The interview ranges from a discussion of how people become “subjects” to a discussion of Badiou’s key concepts of the “event and universalism”. According to Badiou an “event” is a radical break from what has existed before within a certain situation. People have to make a decision about whether to support, or have “fidelity” to this event and its declarations. Through this process people become “subjects”. These events can take place in love, science, art and politics.
These ideas are influenced by Badiou’s experiences in May 1968, as well as his rather misplaced support for the cultural revolution in China. Badiou’s rejection of the deterministic politics of the French Communist Party (PCF) has led to him to reject strategic thinking based on objective analysis. Badiou’s defence of the “Universalism” of what he calls the “Communist hypothesis” sets him completely at odds with the former fashion in academia for fragmentation and the rejection of any notion of truth.
Compared with most of the French left his conception of universalism does not call for the assimilation of ethnic or religious “particularities” to the French Republic. Rather communist politics unites those from different backgrounds into a common struggle without submerging differences. He was one of the few left wing figures to argue against the banning of the headscarf in public in France.
One of the weaknesses of Badiou’s work is his rejection of Lenin’s model of the party. He sees the goals of Leninist parties as setting up party-state societies such as the Soviet Union.
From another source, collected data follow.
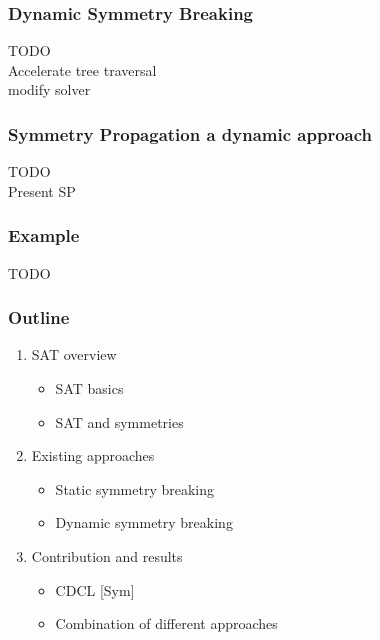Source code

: \documentclass{beamer}
\begin{document}
\begin{frame}
\frametitle{Dynamic Symmetry Breaking}
TODO\\

Accelerate tree traversal\\

modify solver \\

\end{frame}
\begin{frame}
\frametitle{Symmetry Propagation a dynamic approach}
TODO\\
Present SP
\end{frame}

\begin{frame}
\frametitle{Example}
TODO\\

\end{frame}

\begin{frame}
\frametitle{Outline}
\begin{enumerate}
	\item \textcolor{UPMCEngagementBlueB}{SAT overview}
	\begin{itemize}
		\item[] SAT basics
		\item[] SAT and symmetries
	\end{itemize}
	\vspace{5pt}
	\item \textcolor{UPMCEngagementBlueB}{Existing approaches}
	\begin{itemize}
		\item[] Static symmetry breaking
		\item[] Dynamic symmetry breaking
	\end{itemize}
	\vspace{5pt}
	\item \textcolor{UPMCEngagementBlueB}{Contribution and results} 
	\begin{itemize}
		\item[] CDCL [Sym]
		\item[] Combination of different approaches
	\end{itemize}
\end{enumerate}
\end{frame}
\end{document}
He conflates the defeat of the Russian Revolution and dictatorship with its original goal of Soviet power. Badiou proposes organisations having “distance” from the state rather than having the goal of overthrowing it.
Being a short book at 120 pages there isn’t much room to explore some of Badiou’s concepts in detail and it does assume prior knowledge. For those looking for an introduction to Badiou’s work The Rebirth of History, an analysis of the Arab spring, and his book St Paul: The Foundation of Universalism are better places to start.
However, Philosophy and the Idea of Communism does highlight the importance of Badiou as an influential philosopher who argues for an idea of communism that fights for the oppressed.